━━━━━ Material shown ━━━━━
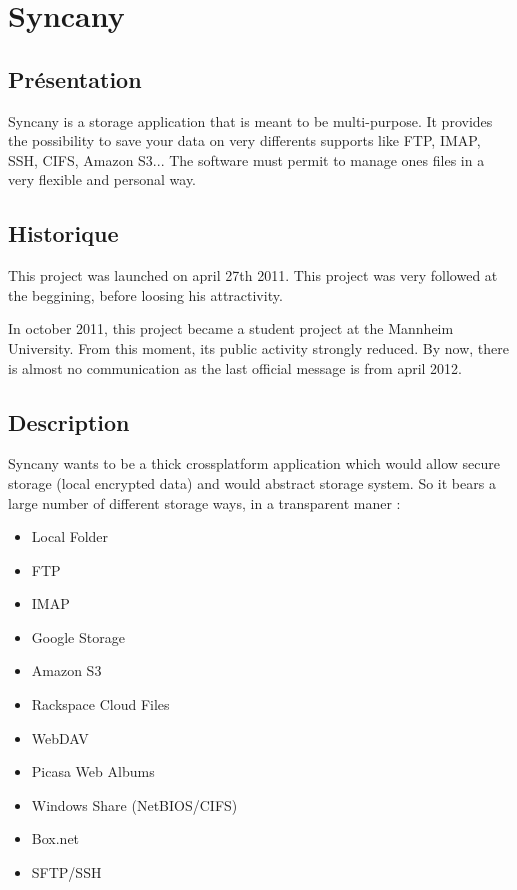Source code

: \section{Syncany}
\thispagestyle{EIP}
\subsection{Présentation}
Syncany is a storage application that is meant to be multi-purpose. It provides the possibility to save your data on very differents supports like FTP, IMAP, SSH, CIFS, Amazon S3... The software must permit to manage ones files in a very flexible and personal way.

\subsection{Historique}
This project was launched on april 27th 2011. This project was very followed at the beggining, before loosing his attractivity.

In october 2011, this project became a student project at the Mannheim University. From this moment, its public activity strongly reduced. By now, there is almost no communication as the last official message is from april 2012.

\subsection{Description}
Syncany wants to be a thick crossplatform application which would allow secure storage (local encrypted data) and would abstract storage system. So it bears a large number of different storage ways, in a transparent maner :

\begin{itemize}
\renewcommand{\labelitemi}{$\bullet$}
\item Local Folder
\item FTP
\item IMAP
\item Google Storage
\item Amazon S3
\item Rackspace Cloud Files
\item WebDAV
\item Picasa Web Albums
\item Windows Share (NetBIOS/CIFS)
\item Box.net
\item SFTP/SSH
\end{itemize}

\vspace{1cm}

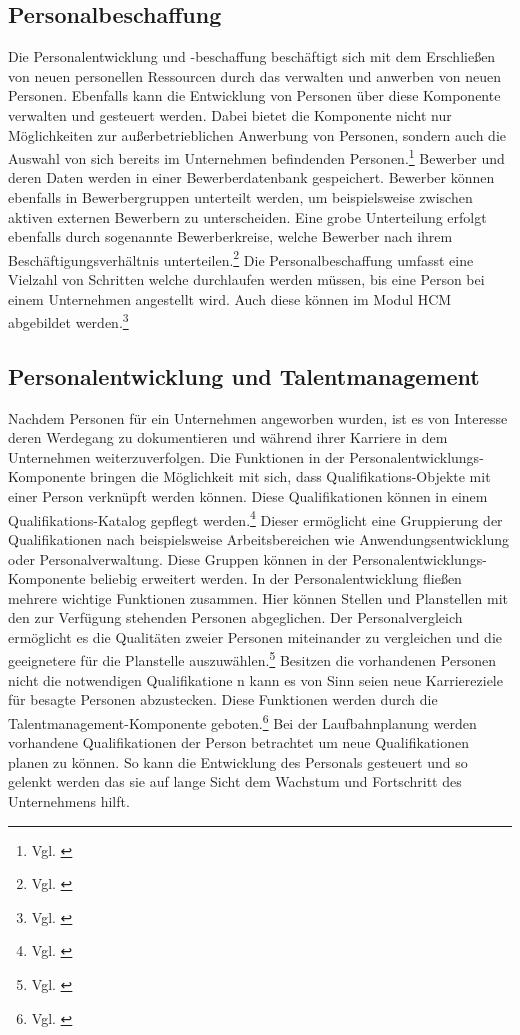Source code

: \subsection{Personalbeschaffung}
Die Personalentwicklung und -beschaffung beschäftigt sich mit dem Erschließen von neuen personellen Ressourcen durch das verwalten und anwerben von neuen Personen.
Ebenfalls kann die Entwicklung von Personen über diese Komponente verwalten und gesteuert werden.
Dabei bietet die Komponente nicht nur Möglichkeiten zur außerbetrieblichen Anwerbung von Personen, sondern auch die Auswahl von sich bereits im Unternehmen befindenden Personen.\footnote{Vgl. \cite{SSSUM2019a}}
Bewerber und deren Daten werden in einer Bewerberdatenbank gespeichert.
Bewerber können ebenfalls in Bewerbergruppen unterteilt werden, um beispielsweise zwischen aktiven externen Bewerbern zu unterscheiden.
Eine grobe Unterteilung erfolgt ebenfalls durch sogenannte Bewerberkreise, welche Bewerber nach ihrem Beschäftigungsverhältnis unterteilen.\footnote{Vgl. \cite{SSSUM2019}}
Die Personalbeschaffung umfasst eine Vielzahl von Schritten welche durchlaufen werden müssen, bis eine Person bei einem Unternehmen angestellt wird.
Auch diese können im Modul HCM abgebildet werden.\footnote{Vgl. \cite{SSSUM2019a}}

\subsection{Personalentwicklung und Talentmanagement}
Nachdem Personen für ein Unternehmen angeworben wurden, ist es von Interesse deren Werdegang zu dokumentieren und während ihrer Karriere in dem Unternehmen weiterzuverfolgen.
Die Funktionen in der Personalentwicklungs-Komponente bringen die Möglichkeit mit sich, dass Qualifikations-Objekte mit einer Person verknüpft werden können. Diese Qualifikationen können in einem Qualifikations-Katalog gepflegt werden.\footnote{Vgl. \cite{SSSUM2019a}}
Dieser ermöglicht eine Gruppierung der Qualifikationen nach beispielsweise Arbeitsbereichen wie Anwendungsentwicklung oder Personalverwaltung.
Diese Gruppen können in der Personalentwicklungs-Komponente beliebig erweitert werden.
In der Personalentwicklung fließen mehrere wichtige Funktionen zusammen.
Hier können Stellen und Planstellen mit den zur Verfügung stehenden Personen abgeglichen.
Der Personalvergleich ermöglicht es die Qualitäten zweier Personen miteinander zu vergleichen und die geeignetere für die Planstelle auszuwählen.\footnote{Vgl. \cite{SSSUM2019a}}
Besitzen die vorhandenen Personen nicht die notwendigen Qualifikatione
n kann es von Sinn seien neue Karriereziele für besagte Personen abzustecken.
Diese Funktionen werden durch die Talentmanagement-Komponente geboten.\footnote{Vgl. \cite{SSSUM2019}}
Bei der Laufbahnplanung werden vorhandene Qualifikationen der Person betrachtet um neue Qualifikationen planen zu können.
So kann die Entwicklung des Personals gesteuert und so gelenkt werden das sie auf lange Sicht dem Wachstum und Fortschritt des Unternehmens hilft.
━━━━━
**Aim of the task:** When you transcribe the lines above, keep every word exact but leave the pictures behind.

**Output for this task:**
Source code

: \section{Syncany}
\thispagestyle{EIP}
\subsection{Présentation}
Syncany is a storage application that is meant to be multi-purpose. It provides the possibility to save your data on very differents supports like FTP, IMAP, SSH, CIFS, Amazon S3... The software must permit to manage ones files in a very flexible and personal way.

\subsection{Historique}
This project was launched on april 27th 2011. This project was very followed at the beggining, before loosing his attractivity.

In october 2011, this project became a student project at the Mannheim University. From this moment, its public activity strongly reduced. By now, there is almost no communication as the last official message is from april 2012.

\subsection{Description}
Syncany wants to be a thick crossplatform application which would allow secure storage (local encrypted data) and would abstract storage system. So it bears a large number of different storage ways, in a transparent maner :

\begin{itemize}
\renewcommand{\labelitemi}{$\bullet$}
\item Local Folder
\item FTP
\item IMAP
\item Google Storage
\item Amazon S3
\item Rackspace Cloud Files
\item WebDAV
\item Picasa Web Albums
\item Windows Share (NetBIOS/CIFS)
\item Box.net
\item SFTP/SSH
\end{itemize}

\vspace{1cm}

Source code

: \subsection{Personalbeschaffung}
Die Personalentwicklung und -beschaffung beschäftigt sich mit dem Erschließen von neuen personellen Ressourcen durch das verwalten und anwerben von neuen Personen.
Ebenfalls kann die Entwicklung von Personen über diese Komponente verwalten und gesteuert werden.
Dabei bietet die Komponente nicht nur Möglichkeiten zur außerbetrieblichen Anwerbung von Personen, sondern auch die Auswahl von sich bereits im Unternehmen befindenden Personen.\footnote{Vgl. \cite{SSSUM2019a}}
Bewerber und deren Daten werden in einer Bewerberdatenbank gespeichert.
Bewerber können ebenfalls in Bewerbergruppen unterteilt werden, um beispielsweise zwischen aktiven externen Bewerbern zu unterscheiden.
Eine grobe Unterteilung erfolgt ebenfalls durch sogenannte Bewerberkreise, welche Bewerber nach ihrem Beschäftigungsverhältnis unterteilen.\footnote{Vgl. \cite{SSSUM2019}}
Die Personalbeschaffung umfasst eine Vielzahl von Schritten welche durchlaufen werden müssen, bis eine Person bei einem Unternehmen angestellt wird.
Auch diese können im Modul HCM abgebildet werden.\footnote{Vgl. \cite{SSSUM2019a}}

\subsection{Personalentwicklung und Talentmanagement}
Nachdem Personen für ein Unternehmen angeworben wurden, ist es von Interesse deren Werdegang zu dokumentieren und während ihrer Karriere in dem Unternehmen weiterzuverfolgen.
Die Funktionen in der Personalentwicklungs-Komponente bringen die Möglichkeit mit sich, dass Qualifikations-Objekte mit einer Person verknüpft werden können. Diese Qualifikationen können in einem Qualifikations-Katalog gepflegt werden.\footnote{Vgl. \cite{SSSUM2019a}}
Dieser ermöglicht eine Gruppierung der Qualifikationen nach beispielsweise Arbeitsbereichen wie Anwendungsentwicklung oder Personalverwaltung.
Diese Gruppen können in der Personalentwicklungs-Komponente beliebig erweitert werden.
In der Personalentwicklung fließen mehrere wichtige Funktionen zusammen.
Hier können Stellen und Planstellen mit den zur Verfügung stehenden Personen abgeglichen.
Der Personalvergleich ermöglicht es die Qualitäten zweier Personen miteinander zu vergleichen und die geeignetere für die Planstelle auszuwählen.\footnote{Vgl. \cite{SSSUM2019a}}
Besitzen die vorhandenen Personen nicht die notwendigen Qualifikatione
n kann es von Sinn seien neue Karriereziele für besagte Personen abzustecken.
Diese Funktionen werden durch die Talentmanagement-Komponente geboten.\footnote{Vgl. \cite{SSSUM2019}}
Bei der Laufbahnplanung werden vorhandene Qualifikationen der Person betrachtet um neue Qualifikationen planen zu können.
So kann die Entwicklung des Personals gesteuert und so gelenkt werden das sie auf lange Sicht dem Wachstum und Fortschritt des Unternehmens hilft.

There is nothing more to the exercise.